Focus: GEMM implementations that exploit Tensor Cores and optimized classical GEMM patterns, aiming for maximum TFLOPS on NVIDIA GPUs.
Performance has been tested on NVIDIA Ampere RTX 3070 GPUs, with a maximum of 0.7x cuBLAS performance while maintaining perfect accuracy.
High-throughput matrix multiplication using WMMA / Tensor Core instructions.
Highlights
- Direct use of Tensor Cores (fp16/bf16/tf32)
- Tiled/shared memory loading optimized with 128-bit vectorization
- Double buffering to hide memory latency
- Asynchronous CUDA Pipelining for overlapping compute & data transfers between global/shared memory.
- Very high TFLOPS utilization, with 28 TFLOPS on Ampere
Currently, the fastest single-file GEMM kernel in this repo.

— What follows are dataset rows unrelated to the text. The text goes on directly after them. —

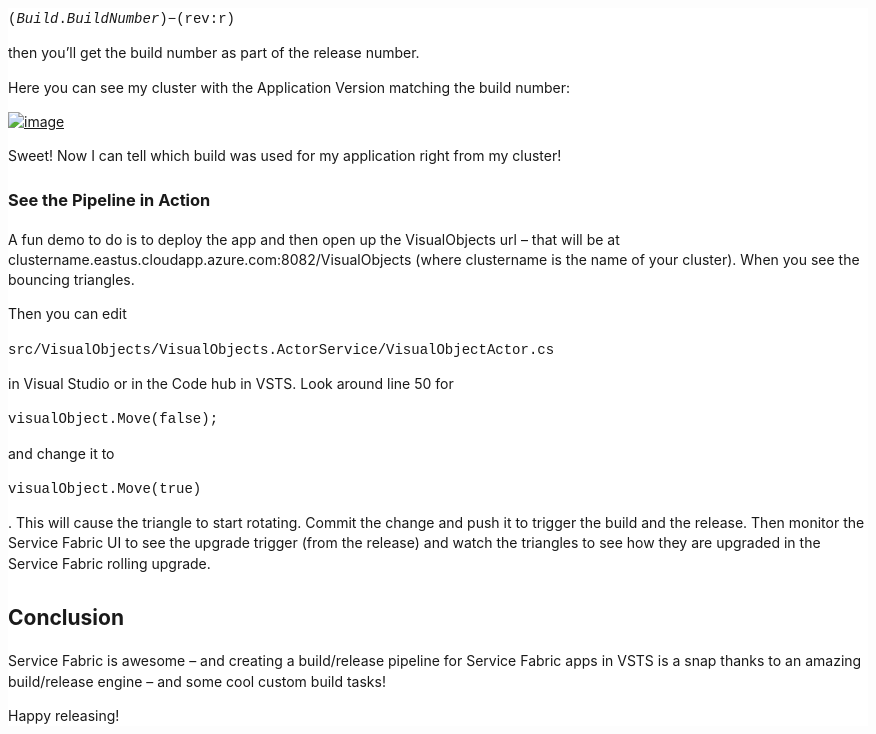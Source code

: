 <font face="Courier New">$(Build.BuildNumber)-$(rev:r)</font>

then you’ll get the build number as part of the release number.

Here you can see my cluster with the Application Version matching the build number:

[![image](https://colinsalmcorner.azureedge.net/ghostcontent/images/files/f51dbe3a-f2c3-4eca-9e5b-f0d548557f88.png "image")](https://colinsalmcorner.azureedge.net/ghostcontent/images/files/898c74ec-07c4-41f6-9fb5-cbaddbf83957.png)

Sweet! Now I can tell which build was used for my application right from my cluster!

### See the Pipeline in Action

A fun demo to do is to deploy the app and then open up the VisualObjects url – that will be at clustername.eastus.cloudapp.azure.com:8082/VisualObjects (where clustername is the name of your cluster). When you see the bouncing triangles.

Then you can edit

<font face="Courier New">src/VisualObjects/VisualObjects.ActorService/VisualObjectActor.cs</font>

in Visual Studio or in the Code hub in VSTS. Look around line 50 for

<font face="Courier New">visualObject.Move(false);</font>

and change it to

<font face="Courier New">visualObject.Move(true)</font>

. This will cause the triangle to start rotating. Commit the change and push it to trigger the build and the release. Then monitor the Service Fabric UI to see the upgrade trigger (from the release) and watch the triangles to see how they are upgraded in the Service Fabric rolling upgrade.

## Conclusion

Service Fabric is awesome – and creating a build/release pipeline for Service Fabric apps in VSTS is a snap thanks to an amazing build/release engine – and some cool custom build tasks!

Happy releasing!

Flash Attention is a high-performance implementation in CUDA of the Attention Algorithm, optimizing memory usage without sacrificing accuracy.
Verified accuracy against a naive attention kernel, demonstrating over 7x speedup.
Highlights
- Implements the Flash Attention algorithm using tiled computation and online softmax
- Uses shared memory to load Q, K, V tiles (size: BLOCK_SIZE × HEAD_DIM)
- Processes attention in blocks to reduce memory I/O
- Maintains running statistics (max m_i and sum l_i) for numerically stable softmax
- Rescales outputs incrementally as new blocks are processed
- Still trying to incorporate Tensor Core usage to squeeze out maximum TFLOPS from matrix multiplications
Heavily tuned non-Tensor-Core matrix multiply.
Inspired by this famous blog.
Highlights
- Multi-level tiling (block → warp → thread)
- Vectorized global → shared memory loads (float4 / float2)
- Bank-conflict-free shared memory layouts
- Aggressive unrolling + register blocking
- FP32 & FP16 variants
- Designed to reach close to peak non-TC performance on Ampere
To compile tc_matmul.cu, run (for NVIDIA Ampere GPUs):
nvcc -O3 -lcublas -use_fast_math -arch=sm_86 tc_matmul.cu -o tc_matmul
To compile flash_attention.cu, run (for NVIDIA Ampere GPUs):
nvcc -o flash_attn flash_attention.cu -std=c++11 -arch=sm_86
To compile blas_gemm.cu, run the regular nvcc command.
sparse_gemm.cu is for my personal experimentation with cuSPARSELt, a library for sparse matrix multiplications.